Your instructions: Where does the string "tests" appear in the listing below? Copy every line where it does.

Entries provided:
----------------------------------------

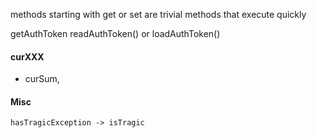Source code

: 
methods starting with get or set are trivial methods that execute quickly

getAuthToken
readAuthToken() or loadAuthToken()

#### curXXX
- curSum,

#### Misc
```
hasTragicException -> isTragic
```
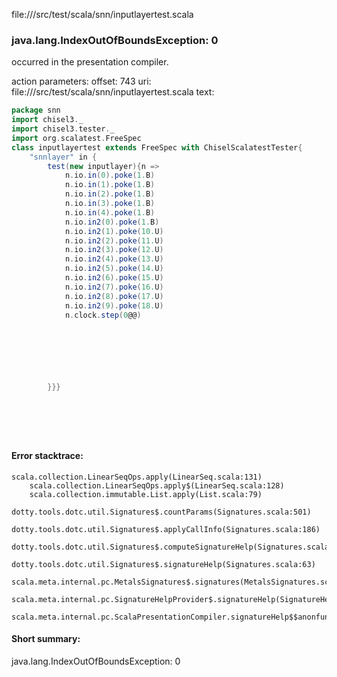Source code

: file://<WORKSPACE>/src/test/scala/snn/inputlayertest.scala
### java.lang.IndexOutOfBoundsException: 0

occurred in the presentation compiler.

action parameters:
offset: 743
uri: file://<WORKSPACE>/src/test/scala/snn/inputlayertest.scala
text:
```scala
package snn
import chisel3._
import chisel3.tester._
import org.scalatest.FreeSpec
class inputlayertest extends FreeSpec with ChiselScalatestTester{
    "snnlayer" in {
        test(new inputlayer){n =>
            n.io.in(0).poke(1.B)
            n.io.in(1).poke(1.B)
            n.io.in(2).poke(1.B)
            n.io.in(3).poke(1.B)
            n.io.in(4).poke(1.B)
            n.io.in2(0).poke(1.B)
            n.io.in2(1).poke(10.U)
            n.io.in2(2).poke(11.U)
            n.io.in2(3).poke(12.U)
            n.io.in2(4).poke(13.U)
            n.io.in2(5).poke(14.U)
            n.io.in2(6).poke(15.U)
            n.io.in2(7).poke(16.U)
            n.io.in2(8).poke(17.U)
            n.io.in2(9).poke(18.U)
            n.clock.step(0@@)
            
            
            




        }}}

            
 
        
    
```



#### Error stacktrace:

```
scala.collection.LinearSeqOps.apply(LinearSeq.scala:131)
	scala.collection.LinearSeqOps.apply$(LinearSeq.scala:128)
	scala.collection.immutable.List.apply(List.scala:79)
	dotty.tools.dotc.util.Signatures$.countParams(Signatures.scala:501)
	dotty.tools.dotc.util.Signatures$.applyCallInfo(Signatures.scala:186)
	dotty.tools.dotc.util.Signatures$.computeSignatureHelp(Signatures.scala:94)
	dotty.tools.dotc.util.Signatures$.signatureHelp(Signatures.scala:63)
	scala.meta.internal.pc.MetalsSignatures$.signatures(MetalsSignatures.scala:17)
	scala.meta.internal.pc.SignatureHelpProvider$.signatureHelp(SignatureHelpProvider.scala:51)
	scala.meta.internal.pc.ScalaPresentationCompiler.signatureHelp$$anonfun$1(ScalaPresentationCompiler.scala:388)
```
#### Short summary: 

java.lang.IndexOutOfBoundsException: 0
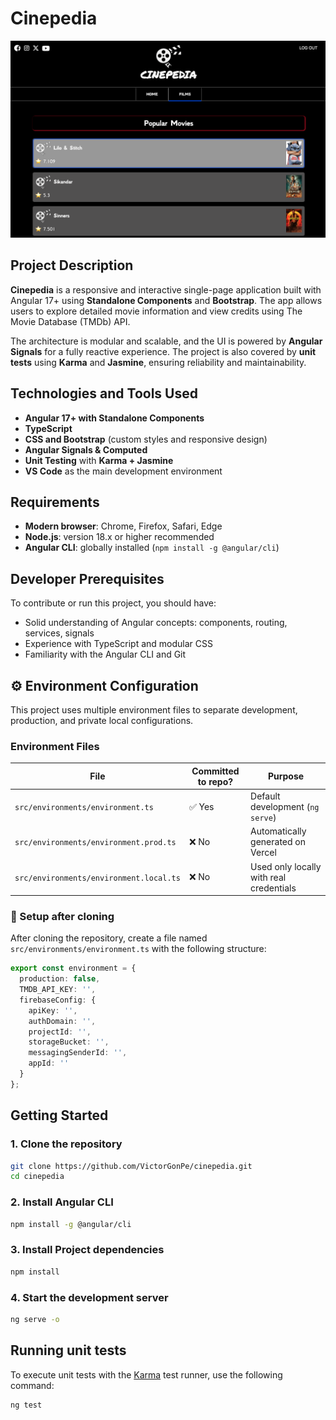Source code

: # Cinepedia

![Preview](src/assets/img/cinepedia-preview.png "Cinepedia")

## Project Description

**Cinepedia** is a responsive and interactive single-page application built with Angular 17+ using **Standalone Components** and **Bootstrap**. The app allows users to explore detailed movie information and view credits using The Movie Database (TMDb) API.

The architecture is modular and scalable, and the UI is powered by **Angular Signals** for a fully reactive experience. The project is also covered by **unit tests** using **Karma** and **Jasmine**, ensuring reliability and maintainability.

## Technologies and Tools Used

- **Angular 17+ with Standalone Components**
- **TypeScript**
- **CSS and Bootstrap** (custom styles and responsive design)
- **Angular Signals & Computed**
- **Unit Testing** with **Karma + Jasmine**
- **VS Code** as the main development environment

## Requirements

- **Modern browser**: Chrome, Firefox, Safari, Edge
- **Node.js**: version 18.x or higher recommended
- **Angular CLI**: globally installed (`npm install -g @angular/cli`)

## Developer Prerequisites

To contribute or run this project, you should have:

- Solid understanding of Angular concepts: components, routing, services, signals
- Experience with TypeScript and modular CSS
- Familiarity with the Angular CLI and Git

## ⚙️ Environment Configuration

This project uses multiple environment files to separate development, production, and private local configurations.

### Environment Files

| File                                     | Committed to repo? | Purpose                               |
|------------------------------------------|---------------------|----------------------------------------|
| `src/environments/environment.ts`        | ✅ Yes              | Default development (`ng serve`)       |
| `src/environments/environment.prod.ts`   | ❌ No               | Automatically generated on Vercel      |
| `src/environments/environment.local.ts`  | ❌ No               | Used only locally with real credentials |

### 🧩 Setup after cloning

After cloning the repository, create a file named `src/environments/environment.ts` with the following structure:

```ts
export const environment = {
  production: false,
  TMDB_API_KEY: '',
  firebaseConfig: {
    apiKey: '',
    authDomain: '',
    projectId: '',
    storageBucket: '',
    messagingSenderId: '',
    appId: ''
  }
};
```

## Getting Started

### 1. Clone the repository

```bash
git clone https://github.com/VictorGonPe/cinepedia.git
cd cinepedia
```

### 2. Install Angular CLI

```bash
npm install -g @angular/cli
```

### 3. Install Project dependencies

```bash
npm install
```

### 4. Start the development server

```bash
ng serve -o
```


## Running unit tests

To execute unit tests with the [Karma](https://karma-runner.github.io) test runner, use the following command:

```bash
ng test
```


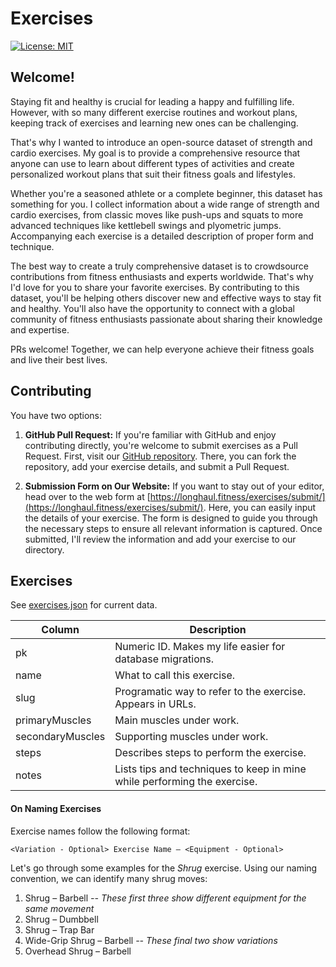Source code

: # Exercises

[![License: MIT](https://img.shields.io/badge/License-MIT-yellow.svg)](https://opensource.org/licenses/MIT)

## Welcome!

Staying fit and healthy is crucial for leading a happy and fulfilling life. However, with so many different exercise routines and workout plans, keeping track of exercises and learning new ones can be challenging.

That's why I wanted to introduce an open-source dataset of strength and cardio exercises. My goal is to provide a comprehensive resource that anyone can use to learn about different types of activities and create personalized workout plans that suit their fitness goals and lifestyles.

Whether you're a seasoned athlete or a complete beginner, this dataset has something for you. I collect information about a wide range of strength and cardio exercises, from classic moves like push-ups and squats to more advanced techniques like kettlebell swings and plyometric jumps. Accompanying each exercise is a detailed description of proper form and technique.

The best way to create a truly comprehensive dataset is to crowdsource contributions from fitness enthusiasts and experts worldwide. That's why I'd love for you to share your favorite exercises. By contributing to this dataset, you'll be helping others discover new and effective ways to stay fit and healthy. You'll also have the opportunity to connect with a global community of fitness enthusiasts passionate about sharing their knowledge and expertise.

PRs welcome! Together, we can help everyone achieve their fitness goals and live their best lives.

## Contributing

You have two options:

1. **GitHub Pull Request:**
   If you're familiar with GitHub and enjoy contributing directly, you're welcome to submit exercises as a Pull Request. First, visit our [GitHub repository](https://github.com/longhaulfitness/exercise-directory). There, you can fork the repository, add your exercise details, and submit a Pull Request.

2. **Submission Form on Our Website:**
   If you want to stay out of your editor, head over to the web form at [https://longhaul.fitness/exercises/submit/](https://longhaul.fitness/exercises/submit/). Here, you can easily input the details of your exercise. The form is designed to guide you through the necessary steps to ensure all relevant information is captured. Once submitted, I'll review the information and add your exercise to our directory.

## Exercises

See [exercises.json](./exercises.json) for current data.

| Column | Description |
| --- | --- |
| pk | Numeric ID. Makes my life easier for database migrations. |
| name | What to call this exercise. |
| slug | Programatic way to refer to the exercise. Appears in URLs. |
| primaryMuscles | Main muscles under work. |
| secondaryMuscles | Supporting muscles under work. |
| steps | Describes steps to perform the exercise. |
| notes | Lists tips and techniques to keep in mine while performing the exercise. |

#### On Naming Exercises

Exercise names follow the following format:

```
<Variation - Optional> Exercise Name – <Equipment - Optional>
```

Let's go through some examples for the _Shrug_ exercise. Using our naming convention, we can identify many shrug moves:

1. Shrug – Barbell _-- These first three show different equipment for the same movement_
2. Shrug – Dumbbell
3. Shrug – Trap Bar
4. Wide-Grip Shrug – Barbell _-- These final two show variations_
5. Overhead Shrug – Barbell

----------------------------------------

Your solution:
The architecture is modular and scalable, and the UI is powered by **Angular Signals** for a fully reactive experience. The project is also covered by **unit tests** using **Karma** and **Jasmine**, ensuring reliability and maintainability.
## Running unit tests
To execute unit tests with the [Karma](https://karma-runner.github.io) test runner, use the following command:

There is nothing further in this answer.